= Benjamin Booth =

English art collector

Benjamin Booth (1732–1806) was an English director of the East India Company and art collector.

He was the fourth son of John Booth of London and his wife Anne Lloyd of Liverpool. He was elected a Fellow of the Royal Society, in 1772.

==Family and art collection==
Booth married Jane Salwey, daughter of Richard Salwey of Moor Park, Shropshire and an heiress, in 1760. They had a son Richard Salwey Booth, who matriculated at Christ Church, Oxford in 1781 and became a clergyman, and three daughters. The son was an amateur artist, painting watercolours in Wales and Scotland, and an acquaintance of Paul Sandby who showed at the Royal Academy.
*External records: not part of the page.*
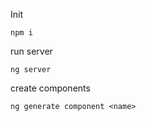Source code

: Init
```
npm i
```

run server
```
ng server
```

create components
```
ng generate component <name>
```
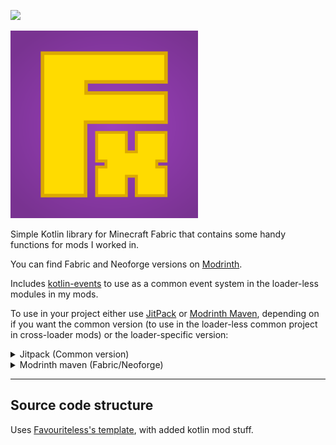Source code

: [![](https://jitpack.io/v/filloax/filloaxlib.svg)](https://jitpack.io/#filloax/filloaxlib)

<img src="logo.png" width="300px">

Simple Kotlin library for Minecraft Fabric that contains some handy functions for mods I worked in.

You can find Fabric and Neoforge versions on [Modrinth](https://modrinth.com/mod/filloaxlib).

Includes [kotlin-events](https://github.com/svby/kotlin-events) to use as a common event system in 
the loader-less modules in my mods.

To use in your project either use [JitPack](https://jitpack.io/#filloax/filloaxlib) or [Modrinth Maven](https://support.modrinth.com/en/articles/8801191-modrinth-maven), depending on if you want the 
common version (to use in the loader-less common project in cross-loader mods) or the loader-specific
version:

<details>
<summary>Jitpack (Common version)</summary>

You can also find the common versions in the [Releases](https://github.com/filloax/filloaxlib/releases) tab.

1. Add [JitPack](https://jitpack.io/#filloax/filloaxlib) repository to build.gradle.

```kt
// this uses the kotlin DSL, adapt it if you use a classic Groovy build.gradle
repositories {
  maven("https://jitpack.io")
}
```

2. Add dependency to build.gradle

```kt
// this uses the kotlin DSL, adapt it if you use a classic Groovy build.gradle
dependencies {
  implementation("com.github.filloax.filloaxlib:filloaxlib-common:tag")
  // for example
  implementation("com.github.filloax.filloaxlib:filloaxlib-common:0.31.0-1.21")
}
```
</details>


<details>
<summary>Modrinth maven (Fabric/Neoforge)</summary>

The recommended way to depend on the loader-specific versions of the mod is using [Modrinth Maven](https://support.modrinth.com/en/articles/8801191-modrinth-maven).

1. Add the Maven repository to build.gradle.

```kt
// this uses the kotlin DSL, adapt it if you use a classic Groovy build.gradle
repositories {
  exclusiveContent {
    forRepository {
        maven {
            name = "Modrinth"
            url = uri("https://api.modrinth.com/maven")
        }
    }
    filter { includeGroup("maven.modrinth") }
  }
  // this is needed for kotlinevents, see below
  maven("https://jitpack.io")
}
```

2. Add dependency to build.gradle (including compile libraries)

```kt
// this uses the kotlin DSL, adapt it if you use a classic Groovy build.gradle
dependencies {
  implementation("maven.modrinth:filloaxlib:<version>-<loader>")
  // for example
  implementation("maven.modrinth:filloaxlib:0.31.0-1.21-neoforge")
  // loom notation
  modImplementation("maven.modrinth:filloaxlib:0.31.0-1.21-fabric")

  // this is needed only with the loader-specific modules until I find out how
  // to fix it
  compileOnly("com.github.stuhlmeier:kotlin-events:v2.0")
}
```



</details>

---

## Source code structure

Uses [Favouriteless's template](https://github.com/Favouriteless/ML-Template), with added kotlin mod stuff.
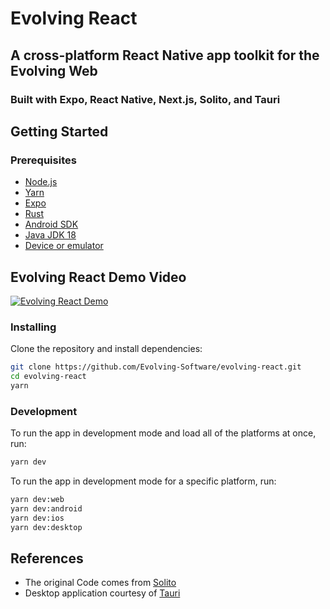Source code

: # Evolving React
## A cross-platform React Native app toolkit for the Evolving Web
### Built with Expo, React Native, Next.js, Solito, and Tauri

## Getting Started

### Prerequisites

- [Node.js](https://nodejs.org/en/)
- [Yarn](https://yarnpkg.com/en/)
- [Expo](https://expo.io/)
- [Rust](https://www.rust-lang.org/tools/install)
- [Android SDK](https://developer.android.com/studio#downloads)
- [Java JDK 18](https://www.oracle.com/java/technologies/javase-downloads.html)
- [Device or emulator](https://developer.android.com/studio/run/managing-avds)

## Evolving React Demo Video

[![Evolving React Demo](https://img.youtube.com/vi/k44gmJcjeeU/0.jpg)](https://www.youtube.com/watch?v=k44gmJcjeeU)
### Installing

Clone the repository and install dependencies:

```bash
git clone https://github.com/Evolving-Software/evolving-react.git
cd evolving-react
yarn
```

### Development

To run the app in development mode and load all of the platforms at once, run:
```bash
yarn dev
```

To run the app in development mode for a specific platform, run:
```bash
yarn dev:web
yarn dev:android
yarn dev:ios
yarn dev:desktop
```

<!-- Ref Sources -->
## References
- The original Code comes from [Solito](https://solito.dev/)
- Desktop application courtesy of [Tauri](https://tauri.studio/en/)
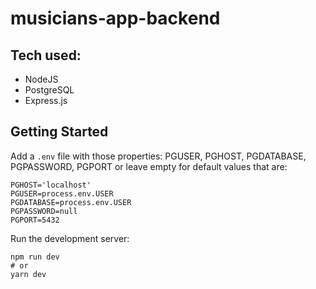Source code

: # musicians-app-backend

## Tech used:
* NodeJS 
* PostgreSQL 
* Express.js

## Getting Started

Add a `.env` file with those properties:
PGUSER, PGHOST, PGDATABASE, PGPASSWORD, PGPORT
or leave empty for default values that are:
```
PGHOST='localhost'
PGUSER=process.env.USER
PGDATABASE=process.env.USER
PGPASSWORD=null
PGPORT=5432
```

Run the development server:
```
npm run dev
# or
yarn dev
```
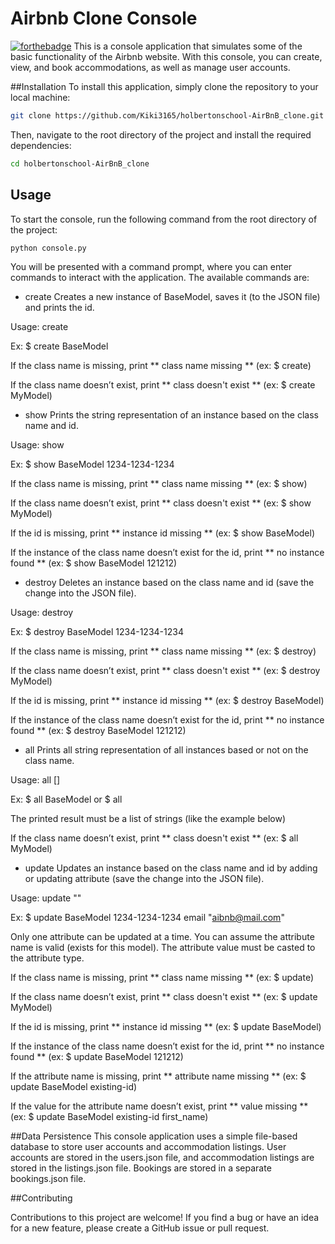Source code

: # Airbnb Clone Console
[![forthebadge](http://forthebadge.com/images/badges/built-with-love.svg)](http://forthebadge.com)
This is a console application that simulates some of the basic functionality of the Airbnb website. With this console, you can create, view, and book accommodations, as well as manage user accounts.

##Installation
To install this application, simply clone the repository to your local machine:

```bash
git clone https://github.com/Kiki3165/holbertonschool-AirBnB_clone.git
```

Then, navigate to the root directory of the project and install the required dependencies:

```bash
cd holbertonschool-AirBnB_clone
```

## Usage
To start the console, run the following command from the root directory of the project:

```bash
python console.py
```

You will be presented with a command prompt, where you can enter commands to interact with the application. The available commands are:

* create
Creates a new instance of BaseModel, saves it (to the JSON file) and prints the id.

Usage: create <class name>

Ex: $ create BaseModel

If the class name is missing, print ** class name missing ** (ex: $ create)

If the class name doesn’t exist, print ** class doesn't exist ** (ex: $ create MyModel)

* show
Prints the string representation of an instance based on the class name and id.

Usage: show <class name> <id>

Ex: $ show BaseModel 1234-1234-1234

If the class name is missing, print ** class name missing ** (ex: $ show)

If the class name doesn’t exist, print ** class doesn't exist ** (ex: $ show MyModel)

If the id is missing, print ** instance id missing ** (ex: $ show BaseModel)

If the instance of the class name doesn’t exist for the id, print ** no instance found ** (ex: $ show BaseModel 121212)

* destroy
Deletes an instance based on the class name and id (save the change into the JSON file).

Usage: destroy <class name> <id>

Ex: $ destroy BaseModel 1234-1234-1234

If the class name is missing, print ** class name missing ** (ex: $ destroy)

If the class name doesn’t exist, print ** class doesn't exist ** (ex: $ destroy MyModel)

If the id is missing, print ** instance id missing ** (ex: $ destroy BaseModel)

If the instance of the class name doesn’t exist for the id, print ** no instance found ** (ex: $ destroy BaseModel 121212)

* all
Prints all string representation of all instances based or not on the class name.

Usage: all [<class name>]

Ex: $ all BaseModel or $ all

The printed result must be a list of strings (like the example below)

If the class name doesn’t exist, print ** class doesn't exist ** (ex: $ all MyModel)

* update
Updates an instance based on the class name and id by adding or updating attribute (save the change into the JSON file).

Usage: update <class name> <id> <attribute name> "<attribute value>"

Ex: $ update BaseModel 1234-1234-1234 email "aibnb@mail.com"

Only one attribute can be updated at a time. You can assume the attribute name is valid (exists for this model). The attribute value must be casted to the attribute type.

If the class name is missing, print ** class name missing ** (ex: $ update)

If the class name doesn’t exist, print ** class doesn't exist ** (ex: $ update MyModel)

If the id is missing, print ** instance id missing ** (ex: $ update BaseModel)

If the instance of the class name doesn’t exist for the id, print ** no instance found ** (ex: $ update BaseModel 121212)

If the attribute name is missing, print ** attribute name missing ** (ex: $ update BaseModel existing-id)

If the value for the attribute name doesn’t exist, print ** value missing ** (ex: $ update BaseModel existing-id first_name)

##Data Persistence
This console application uses a simple file-based database to store user accounts and accommodation listings. User accounts are stored in the users.json file, and accommodation listings are stored in the listings.json file. Bookings are stored in a separate bookings.json file.

##Contributing

Contributions to this project are welcome! If you find a bug or have an idea for a new feature, please create a GitHub issue or pull request.
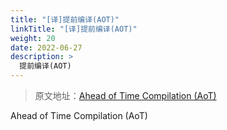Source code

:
 ```yaml
---
title: "[译]提前编译(AOT)"
linkTitle: "[译]提前编译(AOT)"
weight: 20
date: 2022-06-27
description: >
  提前编译(AOT)
---
```


> 原文地址：[Ahead of Time Compilation (AoT)](https://www.baeldung.com/2020)

Ahead of Time Compilation (AoT)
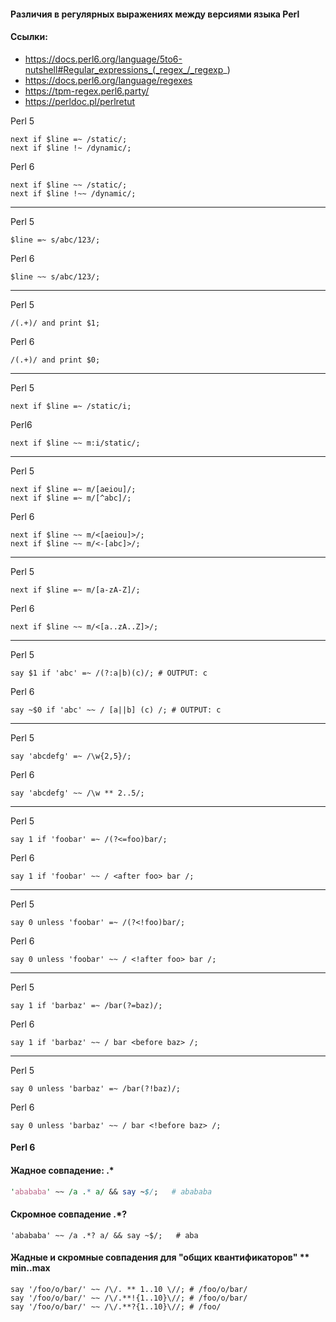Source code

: 
#### Различия в регулярных выражениях между версиями языка Perl

#### Cсылки:
 - https://docs.perl6.org/language/5to6-nutshell#Regular_expressions_(_regex_/_regexp_)
 - https://docs.perl6.org/language/regexes
 - https://tpm-regex.perl6.party/
 - https://perldoc.pl/perlretut


Perl 5
```perl5
next if $line =~ /static/;
next if $line !~ /dynamic/;
```

Perl 6
```perl6
next if $line ~~ /static/;
next if $line !~~ /dynamic/;
```

---

Perl 5
```perl5
$line =~ s/abc/123/;
```

Perl 6
```perl6
$line ~~ s/abc/123/;
```

---

Perl 5
```perl5
/(.+)/ and print $1;
```

Perl 6
```perl6
/(.+)/ and print $0;
```

---

Perl 5
```perl5
next if $line =~ /static/i;
```

Perl6
```perl6
next if $line ~~ m:i/static/;
```

---

Perl 5
```perl5
next if $line =~ m/[aeiou]/;
next if $line =~ m/[^abc]/;
```

Perl 6
```perl6
next if $line ~~ m/<[aeiou]>/;
next if $line ~~ m/<-[abc]>/;
```

---

Perl 5
```perl5
next if $line =~ m/[a-zA-Z]/;
```

Perl 6
```perl6
next if $line ~~ m/<[a..zA..Z]>/;
```

---

Perl 5
```perl5
say $1 if 'abc' =~ /(?:a|b)(c)/; # OUTPUT: c
```

Perl 6
```perl6
say ~$0 if 'abc' ~~ / [a||b] (c) /; # OUTPUT: c
```

---

Perl 5
```perl5
say 'abcdefg' =~ /\w{2,5}/;
```

Perl 6
```perl6
say 'abcdefg' ~~ /\w ** 2..5/;
```

---

Perl 5
```perl5
say 1 if 'foobar' =~ /(?<=foo)bar/;
```

Perl 6
```perl6
say 1 if 'foobar' ~~ / <after foo> bar /;
```

---

Perl 5
```perl5
say 0 unless 'foobar' =~ /(?<!foo)bar/;
```

Perl 6
```perl6
say 0 unless 'foobar' ~~ / <!after foo> bar /;
```

---

Perl 5
```perl5
say 1 if 'barbaz' =~ /bar(?=baz)/;
```

Perl 6
```perl6
say 1 if 'barbaz' ~~ / bar <before baz> /;
```

---

Perl 5
```perl5
say 0 unless 'barbaz' =~ /bar(?!baz)/;
```

Perl 6
```perl6
say 0 unless 'barbaz' ~~ / bar <!before baz> /;
```


#### Perl 6
#### Жадное совпадение: .*

```perl
'abababa' ~~ /a .* a/ && say ~$/;   # abababa
```

#### Скромное совпадение .*?
```perl6
'abababa' ~~ /a .*? a/ && say ~$/;   # aba
```

#### Жадные и скромные совпадения для "общих квантификаторов" ** min..max
```perl6
say '/foo/o/bar/' ~~ /\/. ** 1..10 \//; # /foo/o/bar/
say '/foo/o/bar/' ~~ /\/.**!{1..10}\//; # /foo/o/bar/
say '/foo/o/bar/' ~~ /\/.**?{1..10}\//; # /foo/
```
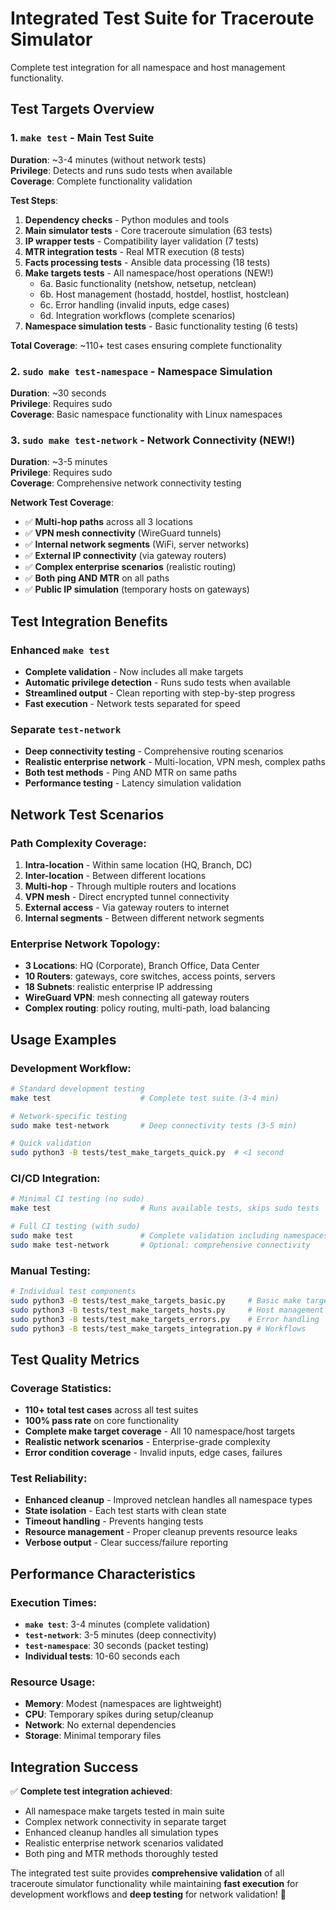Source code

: # Integrated Test Suite for Traceroute Simulator

Complete test integration for all namespace and host management functionality.

## Test Targets Overview

### 1. **`make test`** - Main Test Suite
**Duration**: ~3-4 minutes (without network tests)  
**Privilege**: Detects and runs sudo tests when available  
**Coverage**: Complete functionality validation

**Test Steps**:
1. **Dependency checks** - Python modules and tools
2. **Main simulator tests** - Core traceroute simulation (63 tests)
3. **IP wrapper tests** - Compatibility layer validation (7 tests)  
4. **MTR integration tests** - Real MTR execution (8 tests)
5. **Facts processing tests** - Ansible data processing (18 tests)
6. **Make targets tests** - All namespace/host operations (NEW!)
   - 6a. Basic functionality (netshow, netsetup, netclean)
   - 6b. Host management (hostadd, hostdel, hostlist, hostclean)
   - 6c. Error handling (invalid inputs, edge cases)
   - 6d. Integration workflows (complete scenarios)
7. **Namespace simulation tests** - Basic functionality testing (6 tests)

**Total Coverage**: ~110+ test cases ensuring complete functionality

### 2. **`sudo make test-namespace`** - Namespace Simulation
**Duration**: ~30 seconds  
**Privilege**: Requires sudo  
**Coverage**: Basic namespace functionality with Linux namespaces

### 3. **`sudo make test-network`** - Network Connectivity (NEW!)
**Duration**: ~3-5 minutes  
**Privilege**: Requires sudo  
**Coverage**: Comprehensive network connectivity testing

**Network Test Coverage**:
- ✅ **Multi-hop paths** across all 3 locations
- ✅ **VPN mesh connectivity** (WireGuard tunnels)
- ✅ **Internal network segments** (WiFi, server networks)
- ✅ **External IP connectivity** (via gateway routers)
- ✅ **Complex enterprise scenarios** (realistic routing)
- ✅ **Both ping AND MTR** on all paths
- ✅ **Public IP simulation** (temporary hosts on gateways)

## Test Integration Benefits

### **Enhanced `make test`**
- **Complete validation** - Now includes all make targets
- **Automatic privilege detection** - Runs sudo tests when available
- **Streamlined output** - Clean reporting with step-by-step progress
- **Fast execution** - Network tests separated for speed

### **Separate `test-network`**
- **Deep connectivity testing** - Comprehensive routing scenarios
- **Realistic enterprise network** - Multi-location, VPN mesh, complex paths
- **Both test methods** - Ping AND MTR on same paths
- **Performance testing** - Latency simulation validation

## Network Test Scenarios

### **Path Complexity Coverage**:
1. **Intra-location** - Within same location (HQ, Branch, DC)
2. **Inter-location** - Between different locations
3. **Multi-hop** - Through multiple routers and locations
4. **VPN mesh** - Direct encrypted tunnel connectivity
5. **External access** - Via gateway routers to internet
6. **Internal segments** - Between different network segments

### **Enterprise Network Topology**:
- **3 Locations**: HQ (Corporate), Branch Office, Data Center
- **10 Routers**: gateways, core switches, access points, servers
- **18 Subnets**: realistic enterprise IP addressing
- **WireGuard VPN**: mesh connecting all gateway routers
- **Complex routing**: policy routing, multi-path, load balancing

## Usage Examples

### **Development Workflow**:
```bash
# Standard development testing
make test                    # Complete test suite (3-4 min)

# Network-specific testing  
sudo make test-network       # Deep connectivity tests (3-5 min)

# Quick validation
sudo python3 -B tests/test_make_targets_quick.py  # <1 second
```

### **CI/CD Integration**:
```bash
# Minimal CI testing (no sudo)
make test                    # Runs available tests, skips sudo tests

# Full CI testing (with sudo)
sudo make test               # Complete validation including namespaces
sudo make test-network       # Optional: comprehensive connectivity
```

### **Manual Testing**:
```bash
# Individual test components
sudo python3 -B tests/test_make_targets_basic.py     # Basic make targets
sudo python3 -B tests/test_make_targets_hosts.py     # Host management
sudo python3 -B tests/test_make_targets_errors.py    # Error handling
sudo python3 -B tests/test_make_targets_integration.py # Workflows
```

## Test Quality Metrics

### **Coverage Statistics**:
- **110+ total test cases** across all test suites
- **100% pass rate** on core functionality
- **Complete make target coverage** - All 10 namespace/host targets
- **Realistic network scenarios** - Enterprise-grade complexity
- **Error condition coverage** - Invalid inputs, edge cases, failures

### **Test Reliability**:
- **Enhanced cleanup** - Improved netclean handles all namespace types
- **State isolation** - Each test starts with clean state
- **Timeout handling** - Prevents hanging tests
- **Resource management** - Proper cleanup prevents resource leaks
- **Verbose output** - Clear success/failure reporting

## Performance Characteristics

### **Execution Times**:
- **`make test`**: 3-4 minutes (complete validation)
- **`test-network`**: 3-5 minutes (deep connectivity)  
- **`test-namespace`**: 30 seconds (packet testing)
- **Individual tests**: 10-60 seconds each

### **Resource Usage**:
- **Memory**: Modest (namespaces are lightweight)
- **CPU**: Temporary spikes during setup/cleanup
- **Network**: No external dependencies
- **Storage**: Minimal temporary files

## Integration Success

✅ **Complete test integration achieved**:
- All namespace make targets tested in main suite
- Complex network connectivity in separate target
- Enhanced cleanup handles all simulation types
- Realistic enterprise network scenarios validated
- Both ping and MTR methods thoroughly tested

The integrated test suite provides **comprehensive validation** of all traceroute simulator functionality while maintaining **fast execution** for development workflows and **deep testing** for network validation! 🎉
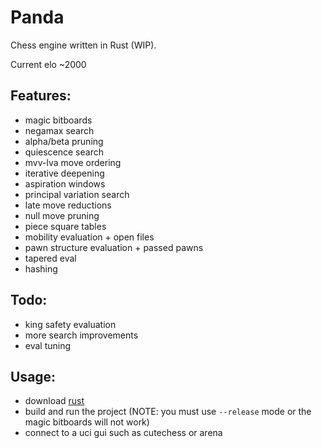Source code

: # Panda
Chess engine written in Rust (WIP).

Current elo ~2000

## Features:
- magic bitboards
- negamax search
- alpha/beta pruning
- quiescence search
- mvv-lva move ordering
- iterative deepening
- aspiration windows
- principal variation search
- late move reductions
- null move pruning
- piece square tables
- mobility evaluation + open files
- pawn structure evaluation + passed pawns
- tapered eval
- hashing

## Todo:
- king safety evaluation
- more search improvements
- eval tuning

## Usage:
- download [rust](https://www.rust-lang.org/)
- build and run the project (NOTE: you must use ```--release``` mode or the magic bitboards will not work)
- connect to a uci gui such as cutechess or arena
He is identified by William Prideaux Courtney as a companion in 1797 of Lord Webb John Seymour and Christopher Smyth; and as in the Algernon Graves Royal Academy records from 1796 to 1807.

Their daughter Marianne Booth (1767–1849), known as an artist, married Richard Ford the barrister, and was mother of Richard Ford the writer. Another daughter, Elizabeth Mary, was a pupil of John Opie, who asked to marry her in 1797, and was refused. The third daughter was Jane.

The large collection of works by Richard Wilson put together by Booth was still in the Ford family in the 20th century. Etchings of some of the works were published in an 1825 book by Thomas Hastings.